Changing page injection behavior in Nutch 0.8

In Nutch 0.7, I wanted to change Nutch's behavior such that when I inject a
file it will add the page, even if it is already present.

I did this because I can prepare a list of changed files that I have on my
intranet and want Nutch to reindex them right away.

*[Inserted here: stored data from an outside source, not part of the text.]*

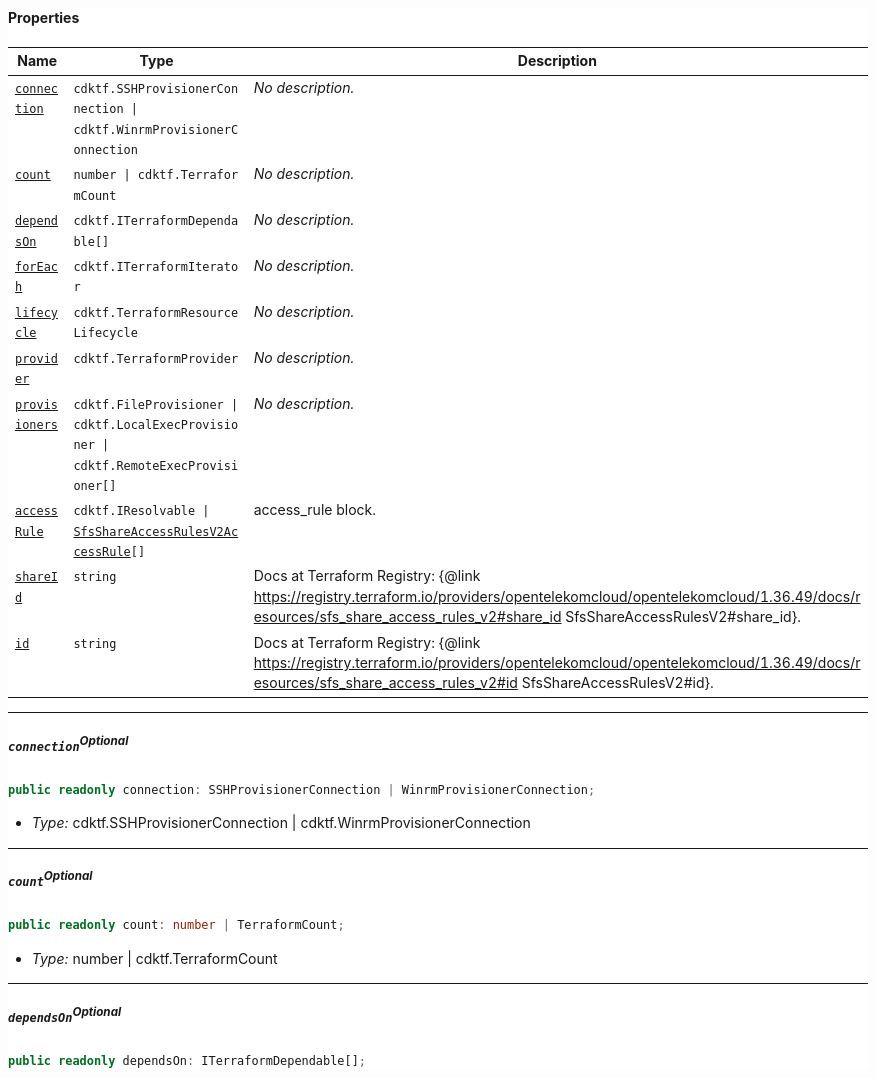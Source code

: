 #### Properties <a name="Properties" id="Properties"></a>

| **Name** | **Type** | **Description** |
| --- | --- | --- |
| <code><a href="#@cdktf/provider-opentelekomcloud.sfsShareAccessRulesV2.SfsShareAccessRulesV2Config.property.connection">connection</a></code> | <code>cdktf.SSHProvisionerConnection \| cdktf.WinrmProvisionerConnection</code> | *No description.* |
| <code><a href="#@cdktf/provider-opentelekomcloud.sfsShareAccessRulesV2.SfsShareAccessRulesV2Config.property.count">count</a></code> | <code>number \| cdktf.TerraformCount</code> | *No description.* |
| <code><a href="#@cdktf/provider-opentelekomcloud.sfsShareAccessRulesV2.SfsShareAccessRulesV2Config.property.dependsOn">dependsOn</a></code> | <code>cdktf.ITerraformDependable[]</code> | *No description.* |
| <code><a href="#@cdktf/provider-opentelekomcloud.sfsShareAccessRulesV2.SfsShareAccessRulesV2Config.property.forEach">forEach</a></code> | <code>cdktf.ITerraformIterator</code> | *No description.* |
| <code><a href="#@cdktf/provider-opentelekomcloud.sfsShareAccessRulesV2.SfsShareAccessRulesV2Config.property.lifecycle">lifecycle</a></code> | <code>cdktf.TerraformResourceLifecycle</code> | *No description.* |
| <code><a href="#@cdktf/provider-opentelekomcloud.sfsShareAccessRulesV2.SfsShareAccessRulesV2Config.property.provider">provider</a></code> | <code>cdktf.TerraformProvider</code> | *No description.* |
| <code><a href="#@cdktf/provider-opentelekomcloud.sfsShareAccessRulesV2.SfsShareAccessRulesV2Config.property.provisioners">provisioners</a></code> | <code>cdktf.FileProvisioner \| cdktf.LocalExecProvisioner \| cdktf.RemoteExecProvisioner[]</code> | *No description.* |
| <code><a href="#@cdktf/provider-opentelekomcloud.sfsShareAccessRulesV2.SfsShareAccessRulesV2Config.property.accessRule">accessRule</a></code> | <code>cdktf.IResolvable \| <a href="#@cdktf/provider-opentelekomcloud.sfsShareAccessRulesV2.SfsShareAccessRulesV2AccessRule">SfsShareAccessRulesV2AccessRule</a>[]</code> | access_rule block. |
| <code><a href="#@cdktf/provider-opentelekomcloud.sfsShareAccessRulesV2.SfsShareAccessRulesV2Config.property.shareId">shareId</a></code> | <code>string</code> | Docs at Terraform Registry: {@link https://registry.terraform.io/providers/opentelekomcloud/opentelekomcloud/1.36.49/docs/resources/sfs_share_access_rules_v2#share_id SfsShareAccessRulesV2#share_id}. |
| <code><a href="#@cdktf/provider-opentelekomcloud.sfsShareAccessRulesV2.SfsShareAccessRulesV2Config.property.id">id</a></code> | <code>string</code> | Docs at Terraform Registry: {@link https://registry.terraform.io/providers/opentelekomcloud/opentelekomcloud/1.36.49/docs/resources/sfs_share_access_rules_v2#id SfsShareAccessRulesV2#id}. |

---

##### `connection`<sup>Optional</sup> <a name="connection" id="@cdktf/provider-opentelekomcloud.sfsShareAccessRulesV2.SfsShareAccessRulesV2Config.property.connection"></a>

```typescript
public readonly connection: SSHProvisionerConnection | WinrmProvisionerConnection;
```

- *Type:* cdktf.SSHProvisionerConnection | cdktf.WinrmProvisionerConnection

---

##### `count`<sup>Optional</sup> <a name="count" id="@cdktf/provider-opentelekomcloud.sfsShareAccessRulesV2.SfsShareAccessRulesV2Config.property.count"></a>

```typescript
public readonly count: number | TerraformCount;
```

- *Type:* number | cdktf.TerraformCount

---

##### `dependsOn`<sup>Optional</sup> <a name="dependsOn" id="@cdktf/provider-opentelekomcloud.sfsShareAccessRulesV2.SfsShareAccessRulesV2Config.property.dependsOn"></a>

```typescript
public readonly dependsOn: ITerraformDependable[];
```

I made a change (suggested by Howie Wang) to
org.apache.nutch.db.WebDBInjector by changing the addPage method.  I
replaced the line:

  dbWriter.addPageIfNotPresent(page);

with:

  dbWriter.addPageWithScore(page);

Question: I'm moving to Nutch 0.8 and I'd like similar behavior, but I don't
know where to put them as a lot of code has changed (and there's no longer a
WebDBInjector.java file).

How can I accomplish this?  If there is a more appropriate way to do this
please let me know that also.

Thanks,

Ben

Re: Changing page injection behavior in Nutch 0.8

Posted by Tomi NA <he...@gmail.com>.
On 9/20/06, Tomi NA <he...@gmail.com> wrote:
> On 9/20/06, Benjamin Higgins <bh...@gmail.com> wrote:
> > In Nutch 0.7, I wanted to change Nutch's behavior such that when I inject a
> > file it will add the page, even if it is already present.
> >
> > I did this because I can prepare a list of changed files that I have on my
> > intranet and want Nutch to reindex them right away.
> >
> > I made a change (suggested by Howie Wang) to
> > org.apache.nutch.db.WebDBInjector by changing the addPage method.  I
> > replaced the line:
> >
> >   dbWriter.addPageIfNotPresent(page);
> >
> > with:
> >
> >   dbWriter.addPageWithScore(page);
> >
> > Question: I'm moving to Nutch 0.8 and I'd like similar behavior, but I don't
> > know where to put them as a lot of code has changed (and there's no longer a
> > WebDBInjector.java file).
> >
> > How can I accomplish this?  If there is a more appropriate way to do this
> > please let me know that also.
>
> I'm interested in this problem as well. Haven't had a chance yet to
> look into it, thought.

I think the crawl.Injector.InjectorReducer class is the one we're looking for.
Would this do the trick?

      //output.collect(key, (Writable)values.next()); // just collect
first value
    	while (values.hasNext()) {
    		output.collect(key, (Writable) values.next());
    	}

I can't verify as an IOException's giving me trouble (possibly because
I checkedout 0.9-dev), someone else might have more luck with the
0.8(.1?) sources.

t.n.a.

Re: Changing page injection behavior in Nutch 0.8

Posted by Tomi NA <he...@gmail.com>.
On 9/20/06, Benjamin Higgins <bh...@gmail.com> wrote:
> In Nutch 0.7, I wanted to change Nutch's behavior such that when I inject a
> file it will add the page, even if it is already present.
>
> I did this because I can prepare a list of changed files that I have on my
> intranet and want Nutch to reindex them right away.
>
> I made a change (suggested by Howie Wang) to
> org.apache.nutch.db.WebDBInjector by changing the addPage method.  I
> replaced the line:
>
>   dbWriter.addPageIfNotPresent(page);
>
> with:
>
>   dbWriter.addPageWithScore(page);
>
> Question: I'm moving to Nutch 0.8 and I'd like similar behavior, but I don't
> know where to put them as a lot of code has changed (and there's no longer a
> WebDBInjector.java file).
>
> How can I accomplish this?  If there is a more appropriate way to do this
> please let me know that also.

I'm interested in this problem as well. Haven't had a chance yet to
look into it, thought.

t.n.a.